A decoder only style model, like GPT, iteratively constructing an output with autoregressive generation.

This idea of treating outputs similarly to inputs is critical in one of the main deviations GPT took from transformers to reach cutting edge performance.

Semi-Supervised Pre-Training, Then Supervised Fine Tuning

If you research GPT, or language modeling as a whole, you might find the term "language modeling objective." This term refers to the act of predicting the next word given an input sequence, which, essentially models textual language. The idea is, if you can get really really good at predicting the next word in a sequence of text, in theory you can keep predicting the next word over and over until you’ve output a whole book.

Because the traditional transformer requires the concept of an explicit "input" and "output" (an input for the encoder and an output from the decoder), the idea of next word prediction doesn’t really make a tone of sense. Decoder models, like GPT, only do next word prediction, so the idea of training them on language modeling makes a tone of sense.

👁 An example of the data a model might see when being trained on language modeling. The model is provided some intput (in red) and asked to predict the next word (in blue). Of course, for a model like GPT, this data would be extracted from large corpus of documents.
An example of the data a model might see when being trained on language modeling. The model is provided some intput (in red) and asked to predict the next word (in blue). Of course, for a model like GPT, this data would be extracted from large corpus of documents.

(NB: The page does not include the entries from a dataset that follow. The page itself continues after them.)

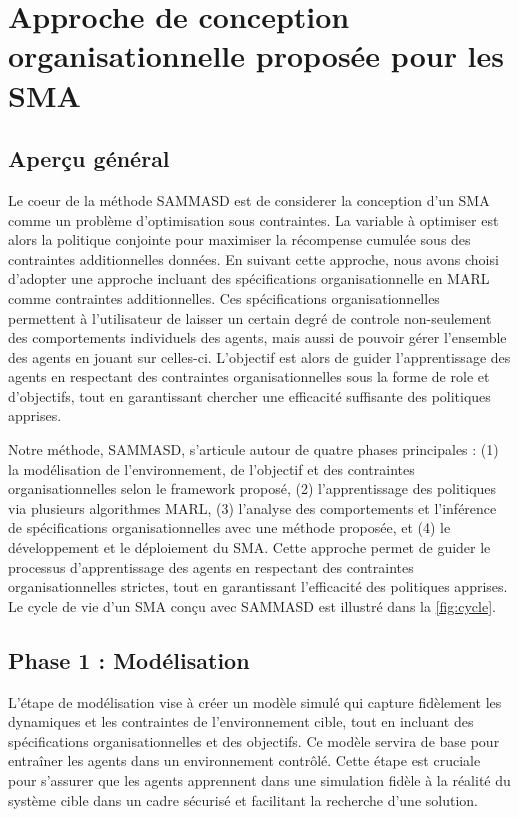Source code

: \documentclass[sigconf,anonymous]{aamas}
\begin{document}
\section{Approche de conception organisationnelle proposée pour les SMA}
\label{sec:approach}

\subsection{Aperçu général}

Le coeur de la méthode SAMMASD est de considerer la conception d'un SMA comme un problème d'optimisation sous contraintes. La variable à optimiser est alors la politique conjointe pour maximiser la récompense cumulée sous des contraintes additionnelles données. En suivant cette approche, nous avons choisi d'adopter une approche incluant des spécifications organisationnelle en MARL comme contraintes additionnelles. Ces spécifications organisationnelles permettent à l'utilisateur de laisser un certain degré de controle non-seulement des comportements individuels des agents, mais aussi de pouvoir gérer l'ensemble des agents en jouant sur celles-ci.
L'objectif est alors de guider l'apprentissage des agents en respectant des contraintes organisationnelles sous la forme de role et d'objectifs, tout en garantissant chercher une efficacité suffisante des politiques apprises.

Notre méthode, SAMMASD, s'articule autour de quatre phases principales : (1) la modélisation de l'environnement, de l'objectif et des contraintes organisationnelles selon le framework proposé, (2) l'apprentissage des politiques via plusieurs algorithmes MARL, (3) l'analyse des comportements et l'inférence de spécifications organisationnelles avec une méthode proposée, et (4) le développement et le déploiement du SMA. Cette approche permet de guider le processus d'apprentissage des agents en respectant des contraintes organisationnelles strictes, tout en garantissant l'efficacité des politiques apprises. Le cycle de vie d'un SMA conçu avec SAMMASD est illustré dans la \autoref{fig:cycle}.


\subsection{Phase 1 : Modélisation}

L'étape de modélisation vise à créer un modèle simulé qui capture fidèlement les dynamiques et les contraintes de l'environnement cible, tout en incluant des spécifications organisationnelles et des objectifs. Ce modèle servira de base pour entraîner les agents dans un environnement contrôlé. Cette étape est cruciale pour s'assurer que les agents apprennent dans une simulation fidèle à la réalité du système cible dans un cadre sécurisé et facilitant la recherche d'une solution.
\end{document}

This opens up a tone of options in terms of training strategies. I talk a bit about pre-training and fine tuning in my article on LoRA. In a nutshell, pre-training is the idea of training on a bulk dataset to get a general understanding of some domain, then that model can be fine tuned on a specific task.

👁 A diagram depicting what pre-training and fine tuning might look like. A language model might be trained on bulk data to understand language, then be fine tuned on a specific task. From my article on LoRA
A diagram depicting what pre-training and fine tuning might look like. A language model might be trained on bulk data to understand language, then be fine tuned on a specific task. From my article on LoRA

GPT is an abbreviation of "Generative Pre-Trained Transformer" for a reason. GPT is pre-trained on a vast amount of text using language modeling (next word prediction). It essentially learns "given an input sequence X, the next word should be Y."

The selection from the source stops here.